Hawk and Falcon, messengers of the gods both, were close friends. Ever they swept with each other through the skies and danced amongst the clouds. Though filled with regard for each other, they also loved to compete and to set each other dares of skill and bravery. They would race to the moon and back to see who was swiftest. They would goad each other into circling the realm of Bloody-Hand Khaine, daring each other to fly closer and closer to the War God. At dusk one day Falcon and Hawk spied some prey, flying easily upon the mountain winds. Falcon declared that he would be the first to catch it, but Hawk claimed that he was the swifter hunter. The two stooped down upon their prey. Hawk was faster at first, but Falcon beat his wings the harder and dove ahead. Not willing to give up the victory, Hawk surged on, cutting in front of Falcon. Annoyed by his friend’s manoeuvre, Falcon batted a wing against Hawk’s tail, sending his rival off course. Hawk returned quickly, flying into Falcon to slow down his dive. Their wings became entangled and the two of them fell out of the skies. Their prey flew away, laughing merrily, and the both of them went hungry that night.

 

The quiet of the shrine was different to the peace of the healing hall. The Deadly Shadow brooded in its silence, the stillness stifling, heavy with melancholy rather than offering solace.

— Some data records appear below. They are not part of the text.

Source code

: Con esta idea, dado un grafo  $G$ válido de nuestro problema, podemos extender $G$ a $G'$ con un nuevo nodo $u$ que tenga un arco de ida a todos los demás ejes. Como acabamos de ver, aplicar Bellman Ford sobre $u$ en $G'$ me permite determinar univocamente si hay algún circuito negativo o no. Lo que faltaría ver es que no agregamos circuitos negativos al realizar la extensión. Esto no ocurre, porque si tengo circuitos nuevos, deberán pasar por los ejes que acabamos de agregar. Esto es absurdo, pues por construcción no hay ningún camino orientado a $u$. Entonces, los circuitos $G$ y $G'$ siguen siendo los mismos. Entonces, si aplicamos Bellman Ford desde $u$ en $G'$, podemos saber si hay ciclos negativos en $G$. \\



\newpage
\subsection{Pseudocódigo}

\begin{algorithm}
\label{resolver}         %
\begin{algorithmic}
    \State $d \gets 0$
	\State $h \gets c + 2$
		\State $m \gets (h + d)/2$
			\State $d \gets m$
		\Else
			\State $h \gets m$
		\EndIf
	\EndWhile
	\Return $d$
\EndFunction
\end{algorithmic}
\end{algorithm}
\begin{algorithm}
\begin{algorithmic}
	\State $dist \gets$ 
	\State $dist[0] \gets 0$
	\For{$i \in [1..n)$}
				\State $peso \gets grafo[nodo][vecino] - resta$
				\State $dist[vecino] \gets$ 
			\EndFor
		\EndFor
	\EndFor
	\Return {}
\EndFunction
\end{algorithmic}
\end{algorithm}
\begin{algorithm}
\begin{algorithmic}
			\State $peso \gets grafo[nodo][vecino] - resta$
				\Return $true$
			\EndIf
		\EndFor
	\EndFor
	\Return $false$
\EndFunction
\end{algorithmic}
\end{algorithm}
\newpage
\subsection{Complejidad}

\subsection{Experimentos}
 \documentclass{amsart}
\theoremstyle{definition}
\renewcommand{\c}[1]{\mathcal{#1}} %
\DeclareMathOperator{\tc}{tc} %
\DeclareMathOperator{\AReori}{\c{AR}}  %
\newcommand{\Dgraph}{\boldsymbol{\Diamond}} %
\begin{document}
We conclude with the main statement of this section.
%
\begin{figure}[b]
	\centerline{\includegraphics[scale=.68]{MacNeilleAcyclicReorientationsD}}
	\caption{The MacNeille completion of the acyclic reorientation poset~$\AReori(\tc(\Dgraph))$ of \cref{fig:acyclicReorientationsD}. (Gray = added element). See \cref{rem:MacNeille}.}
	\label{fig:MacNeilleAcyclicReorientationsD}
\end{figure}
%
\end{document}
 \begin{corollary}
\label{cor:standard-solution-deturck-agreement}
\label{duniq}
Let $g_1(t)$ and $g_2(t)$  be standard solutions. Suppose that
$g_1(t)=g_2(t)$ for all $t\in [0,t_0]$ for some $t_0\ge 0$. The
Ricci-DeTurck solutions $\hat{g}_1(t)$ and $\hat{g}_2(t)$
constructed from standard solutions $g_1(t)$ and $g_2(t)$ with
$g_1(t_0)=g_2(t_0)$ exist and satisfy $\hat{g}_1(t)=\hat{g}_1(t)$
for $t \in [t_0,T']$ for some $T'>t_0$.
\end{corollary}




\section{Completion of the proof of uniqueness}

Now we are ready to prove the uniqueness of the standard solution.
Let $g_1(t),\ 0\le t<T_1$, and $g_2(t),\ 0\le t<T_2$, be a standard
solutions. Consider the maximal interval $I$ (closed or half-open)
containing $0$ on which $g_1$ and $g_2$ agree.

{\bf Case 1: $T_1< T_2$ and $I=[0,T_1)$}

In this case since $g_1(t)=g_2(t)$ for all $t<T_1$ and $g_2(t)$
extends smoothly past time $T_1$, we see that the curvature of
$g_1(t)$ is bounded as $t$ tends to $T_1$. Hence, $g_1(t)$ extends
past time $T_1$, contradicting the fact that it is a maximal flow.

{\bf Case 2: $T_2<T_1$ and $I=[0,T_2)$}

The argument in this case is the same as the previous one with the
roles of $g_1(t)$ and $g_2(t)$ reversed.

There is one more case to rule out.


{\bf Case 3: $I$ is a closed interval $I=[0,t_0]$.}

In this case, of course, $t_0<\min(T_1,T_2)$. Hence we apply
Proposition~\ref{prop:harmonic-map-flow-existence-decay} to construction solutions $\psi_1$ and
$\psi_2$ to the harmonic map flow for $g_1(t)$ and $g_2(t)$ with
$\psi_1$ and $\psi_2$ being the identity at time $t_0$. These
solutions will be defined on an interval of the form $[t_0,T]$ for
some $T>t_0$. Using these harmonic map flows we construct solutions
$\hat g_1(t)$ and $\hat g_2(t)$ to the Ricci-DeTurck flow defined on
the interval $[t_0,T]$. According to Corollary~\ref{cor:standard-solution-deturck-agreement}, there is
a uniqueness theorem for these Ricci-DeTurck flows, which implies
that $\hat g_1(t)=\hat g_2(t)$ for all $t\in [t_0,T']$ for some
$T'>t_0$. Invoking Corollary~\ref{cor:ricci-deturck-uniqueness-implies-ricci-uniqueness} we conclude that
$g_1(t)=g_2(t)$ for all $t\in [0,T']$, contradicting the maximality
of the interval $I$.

Korlandril walked through the looming trees, choosing to enter by the way he had first arrived rather than the more direct passageways that ran beneath the dome to the shrine building. He had been away for some time and was not sure what welcome, or lack, he would receive from Kenainath and the others. Unsurprisingly, none had visited him in the healing halls. Aranarha’s approach had been greatly against tradition, and Soareth had been agitated by it for several cycles after.